The Corner

Llewyn Davis and the Human Condition

I just saw Inside Llewyn Davis and I recommend it strongly. It is a sad movie, to be sure, but a very beautiful one, and never boring. Its sadness is reflected in the film’s title: The main character, a folk musician trying to make it in 1961 Greenwich Village, is a thoroughly unlikeable jerk who is trapped within himself. The tragedy of Llewyn Davis is that he simply cannot escape being “inside Llewyn Davis.”

One of the reasons many people (me included) despise Nietzsche’s idea of eternal recurrence is that it feels like a trap; it sounds like the clanging of prison doors on existence. This particular set of things that are is the same particular set of things that always will be, and there’s no exit. Inside Llewyn Davis makes this feeling powerful and explicit. But what makes the movie so poignantly beautiful is that the audience sees what Llewyn does not: the opportunities for transcendence all around.

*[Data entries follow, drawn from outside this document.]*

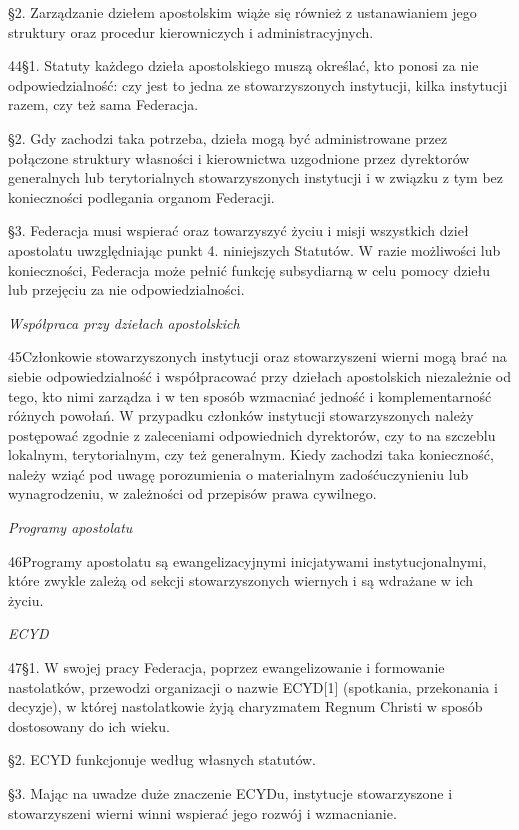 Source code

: ﻿\documentclass{book}
\newcommand{\lett}[1]{\lettrine[findent=6pt]{#1}}
\newcommand{\ssec}[1]{\vspace{1em}\textit{#1}\vspace{.5em}\nopagebreak}
\begin{document}
\S{}2. Zarządzanie dziełem apostolskim wiąże się również z ustanawianiem jego struktury oraz procedur kierowniczych i administracyjnych.


\lett{44} \S{}1. Statuty każdego dzieła apostolskiego muszą określać, kto ponosi za nie odpowiedzialność: czy jest to jedna ze stowarzyszonych instytucji, kilka instytucji razem, czy też sama Federacja.


\S{}2.  Gdy zachodzi taka potrzeba, dzieła mogą być administrowane przez połączone struktury własności i kierownictwa uzgodnione przez dyrektorów generalnych lub terytorialnych stowarzyszonych instytucji i w związku z tym bez konieczności podlegania organom Federacji.


\S{}3. Federacja musi wspierać oraz towarzyszyć życiu i misji wszystkich dzieł apostolatu uwzględniając punkt 4. niniejszych Statutów. W razie możliwości lub konieczności, Federacja może pełnić funkcję subsydiarną w celu pomocy dziełu lub przejęciu za nie odpowiedzialności.
 
\ssec{Współpraca przy dziełach apostolskich}
 
\lett{45} Członkowie stowarzyszonych instytucji oraz stowarzyszeni wierni mogą brać na siebie odpowiedzialność i współpracować przy dziełach apostolskich niezależnie od tego, kto nimi zarządza i w ten sposób wzmacniać jedność i komplementarność różnych powołań. W przypadku członków instytucji stowarzyszonych należy postępować zgodnie z zaleceniami odpowiednich dyrektorów, czy to na szczeblu lokalnym, terytorialnym, czy też generalnym. Kiedy zachodzi taka konieczność, należy wziąć pod uwagę porozumienia o materialnym zadośćuczynieniu lub wynagrodzeniu, w zależności od przepisów prawa cywilnego.
 
\ssec{Programy apostolatu}
 
\lett{46} Programy apostolatu są ewangelizacyjnymi inicjatywami instytucjonalnymi, które zwykle zależą od sekcji stowarzyszonych wiernych i są wdrażane w ich życiu.
 
\ssec{ECYD}
 
\lett{47} \S{}1. W swojej pracy Federacja, poprzez ewangelizowanie i formowanie nastolatków, przewodzi organizacji o nazwie ECYD[1] (spotkania, przekonania i decyzje), w której nastolatkowie żyją charyzmatem Regnum Christi w sposób dostosowany do ich wieku.


\S{}2. ECYD funkcjonuje według własnych statutów.


\S{}3. Mając na uwadze duże znaczenie ECYDu, instytucje stowarzyszone i stowarzyszeni wierni winni wspierać jego rozwój i wzmacnianie.
 
\end{document}
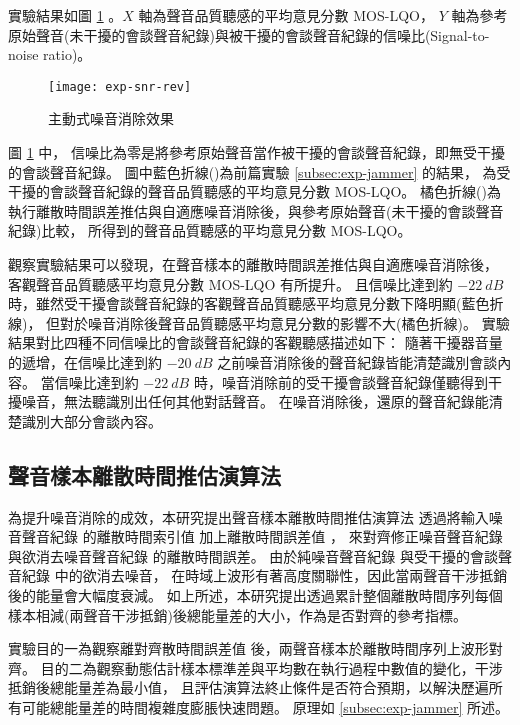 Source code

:     實驗結果如圖 \ref{fig:exp-snr-rev} 。$X$ 軸為聲音品質聽感的平均意見分數 MOS-LQO，
$Y$ 軸為參考原始聲音(未干擾的會談聲音紀錄)與被干擾的會談聲音紀錄的信噪比(Signal-to-noise ratio)。

\begin{figure}[H]
    \centering
    \texttt{[image: exp-snr-rev]}
    \caption{主動式噪音消除效果}\label{fig:exp-snr-rev}
\end{figure}

    圖 \ref{fig:exp-snr-rev} 中，
信噪比為零是將參考原始聲音當作被干擾的會談聲音紀錄，即無受干擾的會談聲音紀錄。
圖中藍色折線(\DEFrecJ)為前篇實驗 \ref{subsec:exp-jammer}  的結果，
為受干擾的會談聲音紀錄的聲音品質聽感的平均意見分數 MOS-LQO。
橘色折線(\DEFrecREV)為執行離散時間誤差推估與自適應噪音消除後，與參考原始聲音(未干擾的會談聲音紀錄)比較，
所得到的聲音品質聽感的平均意見分數 MOS-LQO。

    觀察實驗結果可以發現，在聲音樣本的離散時間誤差推估與自適應噪音消除後，
客觀聲音品質聽感平均意見分數 MOS-LQO 有所提升。
且信噪比達到約 $-22~dB$ 時，雖然受干擾會談聲音紀錄的客觀聲音品質聽感平均意見分數下降明顯(藍色折線\DEFrecJ)，
但對於噪音消除後聲音品質聽感平均意見分數的影響不大(橘色折線\DEFrecREV)。
實驗結果對比四種不同信噪比的會談聲音紀錄的客觀聽感描述如下：
隨著干擾器音量的遞增，在信噪比達到約 $-20~dB$ 之前噪音消除後的聲音紀錄皆能清楚識別會談內容。
當信噪比達到約 $-22~dB$ 時，噪音消除前的受干擾會談聲音紀錄僅聽得到干擾噪音，無法聽識別出任何其他對話聲音。
在噪音消除後，還原的聲音紀錄能清楚識別大部分會談內容。


\subsection{聲音樣本離散時間推估演算法}\label{subsec:exp-estm}

    為提升噪音消除的成效，本研究提出聲音樣本離散時間推估演算法
透過將輸入噪音聲音紀錄 \DEFrecN 的離散時間索引值 \DEFpause 加上離散時間誤差值 \DEFshift，
來對齊修正噪音聲音紀錄 \DEFrecN 與欲消去噪音聲音紀錄 \DEFrecJ 的離散時間誤差。
由於純噪音聲音紀錄 \DEFrecN 與受干擾的會談聲音紀錄 \DEFrecJ 中的欲消去噪音，
在時域上波形有著高度關聯性，因此當兩聲音干涉抵銷後的能量會大幅度衰減。
如上所述，本研究提出透過累計整個離散時間序列每個樣本相減(兩聲音干涉抵銷)後總能量差的大小，作為是否對齊的參考指標。

    實驗目的一為觀察離對齊散時間誤差值 \DEFshift 後，兩聲音樣本於離散時間序列上波形對齊。
目的二為觀察動態估計樣本標準差與平均數在執行過程中數值的變化，干涉抵銷後總能量差為最小值，
且評估演算法終止條件是否符合預期，以解決歷遍所有可能總能量差的時間複雜度膨脹快速問題。
原理如 \ref{subsec:exp-jammer} 所述。

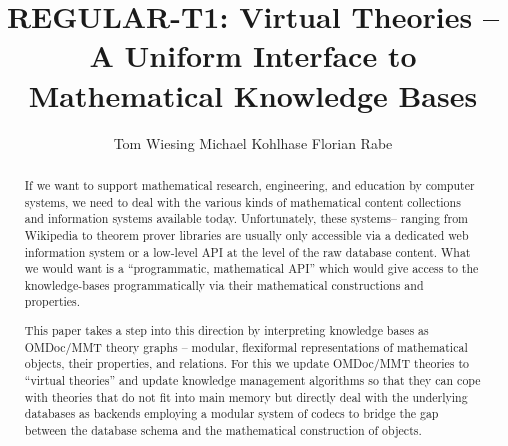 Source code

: \documentclass{llncs}
\title{REGULAR-T1: Virtual Theories -- A Uniform Interface to Mathematical Knowledge Bases}
\author{
Tom Wiesing\inst{1}
Michael Kohlhase\inst{1} 
Florian Rabe\inst{2} 
}
\institute{
   FAU Erlangen-N\"urnberg
   \and Jacobs University Bremen
}
\providecommand{\ommt}{\textsf{OMDoc}/\textsf{MMT}\xspace}
\begin{document}
\maketitle
\begin{abstract}
  If we want to support mathematical research, engineering, and education by computer systems, we need to deal with the various kinds of mathematical content collections and information systems available today. Unfortunately, these systems-- ranging from Wikipedia to theorem prover libraries are usually only accessible via a dedicated web information system or a low-level API at the level of the raw database content.  What we would want is a ``programmatic, mathematical API'' which would give access to the knowledge-bases programmatically via their mathematical constructions and properties.

  This paper takes a step into this direction by interpreting knowledge bases as \ommt theory graphs -- modular, flexiformal representations of mathematical objects, their properties, and relations. 
  For this we update \ommt theories to ``virtual theories'' and update knowledge management algorithms so that they can cope with theories that do not fit into main memory but directly deal with the underlying databases as backends employing a modular system of codecs to bridge the gap between the database schema and the mathematical construction of objects.
\end{abstract}





\printbibliography
\end{document}
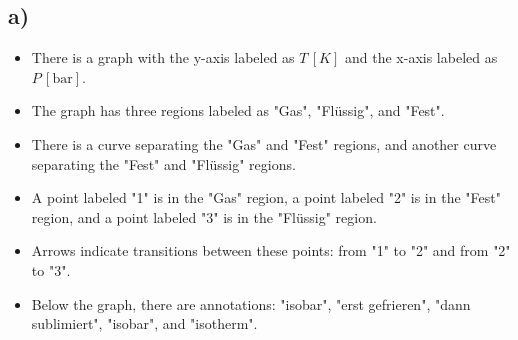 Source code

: 

\subsection*{a)}

\begin{itemize}
    \item There is a graph with the y-axis labeled as \( T \, [K] \) and the x-axis labeled as \( P \, [\text{bar}] \).
    \item The graph has three regions labeled as "Gas", "Flüssig", and "Fest".
    \item There is a curve separating the "Gas" and "Fest" regions, and another curve separating the "Fest" and "Flüssig" regions.
    \item A point labeled "1" is in the "Gas" region, a point labeled "2" is in the "Fest" region, and a point labeled "3" is in the "Flüssig" region.
    \item Arrows indicate transitions between these points: from "1" to "2" and from "2" to "3".
    \item Below the graph, there are annotations: "isobar", "erst gefrieren", "dann sublimiert", "isobar", and "isotherm".
\end{itemize} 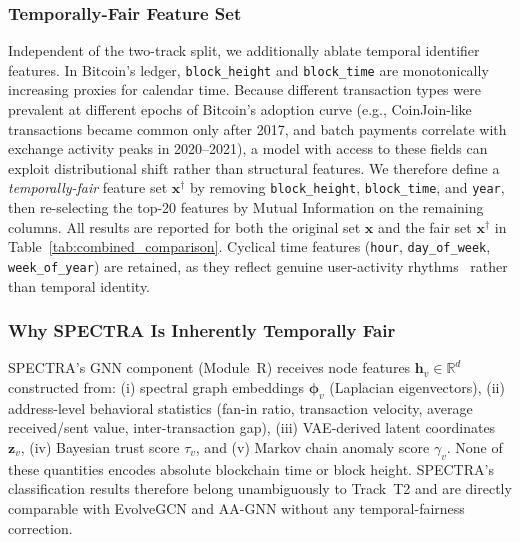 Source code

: \subsubsection{Temporally-Fair Feature Set}
Independent of the two-track split, we additionally ablate temporal
identifier features.
In Bitcoin's ledger, \texttt{block\_height} and \texttt{block\_time}
are monotonically increasing proxies for calendar time.
Because different transaction types were prevalent at different epochs
of Bitcoin's adoption curve (e.g., CoinJoin-like transactions became
common only after 2017, and batch payments correlate with exchange activity
peaks in 2020--2021), a model with access to these fields can exploit
distributional shift rather than structural features.
We therefore define a \emph{temporally-fair} feature set
$\mathbf{x}^{\dagger}$ by removing \texttt{block\_height},
\texttt{block\_time}, and \texttt{year}, then re-selecting the top-20
features by Mutual Information on the remaining columns.
All results are reported for both the original set $\mathbf{x}$ and
the fair set $\mathbf{x}^{\dagger}$ in Table~\ref{tab:combined_comparison}.
Cyclical time features (\texttt{hour}, \texttt{day\_of\_week},
\texttt{week\_of\_year}) are retained, as they reflect genuine
user-activity rhythms~\cite{Ron2013} rather than temporal identity.

\subsubsection{Why SPECTRA Is Inherently Temporally Fair}
SPECTRA's GNN component (Module~R) receives node features
$\mathbf{h}_v \in \mathbb{R}^{d}$ constructed from:
(i) spectral graph embeddings $\boldsymbol{\phi}_v$ (Laplacian eigenvectors),
(ii) address-level behavioral statistics (fan-in ratio, transaction velocity,
average received/sent value, inter-transaction gap),
(iii) VAE-derived latent coordinates $\mathbf{z}_v$,
(iv) Bayesian trust score $\tau_v$, and
(v) Markov chain anomaly score $\gamma_v$.
None of these quantities encodes absolute blockchain time or block height.
SPECTRA's classification results therefore belong unambiguously to Track~T2
and are directly comparable with EvolveGCN and AA-GNN without any
temporal-fairness correction.

%
%
%
%
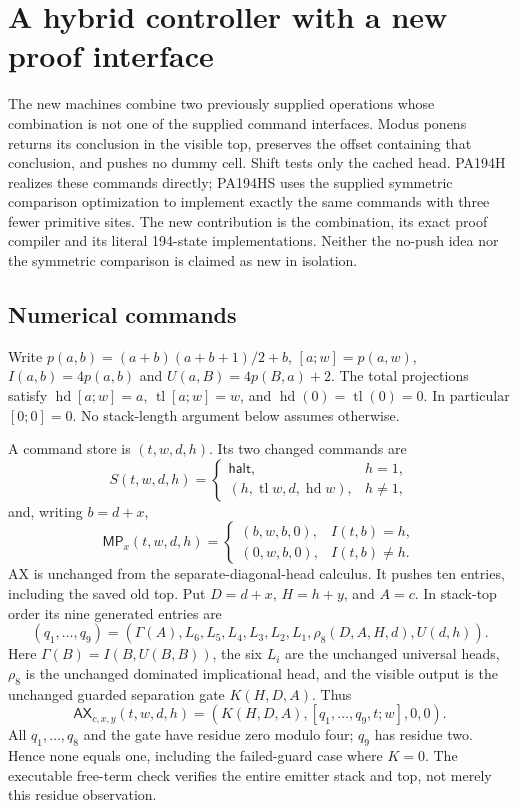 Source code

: \section{A hybrid controller with a new proof interface}
\label{sec:hybrid-proof}

The new machines combine two previously supplied operations whose
combination is not one of the supplied command interfaces.  Modus ponens
returns its conclusion in the visible top, preserves the offset containing
that conclusion, and pushes no dummy cell.  Shift tests only the cached
head.  PA194H realizes these commands directly; PA194HS uses the supplied
symmetric comparison optimization to implement exactly the same commands
with three fewer primitive sites.  The new contribution is the combination,
its exact proof compiler and its literal 194-state implementations.  Neither
the no-push idea nor the symmetric comparison is claimed as new in isolation.

\subsection{Numerical commands}

Write $p(a,b)=(a+b)(a+b+1)/2+b$, $[a;w]=p(a,w)$,
$I(a,b)=4p(a,b)$ and $U(a,B)=4p(B,a)+2$.  The total projections satisfy
$\operatorname{hd}[a;w]=a$, $\operatorname{tl}[a;w]=w$, and
$\operatorname{hd}(0)=\operatorname{tl}(0)=0$.  In particular $[0;0]=0$.
No stack-length argument below assumes otherwise.

A command store is $(t,w,d,h)$.  Its two changed commands are
\[
 S(t,w,d,h)=
 \begin{cases}
 \mathsf{halt},&h=1,\\
 (h,\operatorname{tl}w,d,\operatorname{hd}w),&h\ne1,
 \end{cases}
\]
and, writing $b=d+x$,
\[
 \mathsf{MP}_x(t,w,d,h)=
 \begin{cases}
 (b,w,b,0),&I(t,b)=h,\\
 (0,w,b,0),&I(t,b)\ne h.
 \end{cases}
\]
AX is unchanged from the separate-diagonal-head calculus.  It pushes ten
entries, including the saved old top.  Put $D=d+x$, $H=h+y$, and $A=c$.
In stack-top order its nine generated entries are
\[
 (q_1,\ldots,q_9)=
 (\Gamma(A),L_6,L_5,L_4,L_3,L_2,L_1,\rho_8(D,A,H,d),U(d,h)).
\]
Here $\Gamma(B)=I(B,U(B,B))$, the six $L_i$ are the unchanged universal
heads, $\rho_8$ is the unchanged dominated implicational head, and the
visible output is the unchanged guarded separation gate $K(H,D,A)$.
Thus
\[
 \mathsf{AX}_{c,x,y}(t,w,d,h)=
 (K(H,D,A),[q_1,\ldots,q_9,t;w],0,0).
\]
All $q_1,\ldots,q_8$ and the gate have residue zero modulo four;
$q_9$ has residue two.  Hence none equals one, including the failed-guard
case where $K=0$.  The executable free-term check verifies the entire
emitter stack and top, not merely this residue observation.

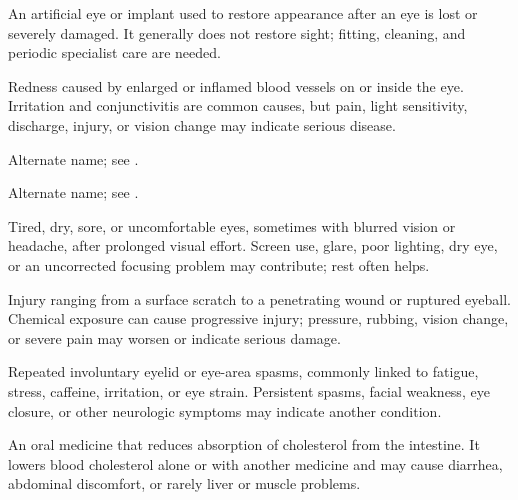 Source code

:  An artificial eye or implant used to restore appearance after an eye is lost or severely damaged. It generally does not restore sight; fitting, cleaning, and periodic specialist care are needed.

 Redness caused by enlarged or inflamed blood vessels on or inside the eye. Irritation and conjunctivitis are common causes, but pain, light sensitivity, discharge, injury, or vision change may indicate serious disease.

 Alternate name; see .

 Alternate name; see .

 Tired, dry, sore, or uncomfortable eyes, sometimes with blurred vision or headache, after prolonged visual effort. Screen use, glare, poor lighting, dry eye, or an uncorrected focusing problem may contribute; rest often helps.

 Injury ranging from a surface scratch to a penetrating wound or ruptured eyeball. Chemical exposure can cause progressive injury; pressure, rubbing, vision change, or severe pain may worsen or indicate serious damage.

 Repeated involuntary eyelid or eye-area spasms, commonly linked to fatigue, stress, caffeine, irritation, or eye strain. Persistent spasms, facial weakness, eye closure, or other neurologic symptoms may indicate another condition.

 An oral medicine that reduces absorption of cholesterol from the intestine. It lowers blood cholesterol alone or with another medicine and may cause diarrhea, abdominal discomfort, or rarely liver or muscle problems.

The film’s palette of colors is muted — blacks, whites, and grays — but the people are radiant with personal color: a lovely young folkie ingénue; a soldier from Fort Dix; an obese, heroin-addicted jazzman; Llewyn’s silent, gravely ill father.

But the human person is not designed to be closed: He/she is designed to be open, at the very least, horizontally, to other people. I — along with anyone who shares with me any sort of religious sense — would also contend that the person is open vertically as well, to the radiance of being itself, conventionally known as God.

The beauty that surrounds Llewyn comes through clearly, not just in the other characters, but also in the terrific soundtrack, which has garnered praise even from those critics who enjoyed the movie less than I did: That’s why, finally, the movie was sad, but not depressing. Man has a desire to break out of his circumstances and reach a state that he knows is, deep down, more natural to him: a place he genuinely belongs and is at home. I don’t want to give away what would be a spoiler; suffice it to say that when, very close to the end of the film, a cat’s name is finally revealed, it is a crucial clue to the meaning of this excellent movie.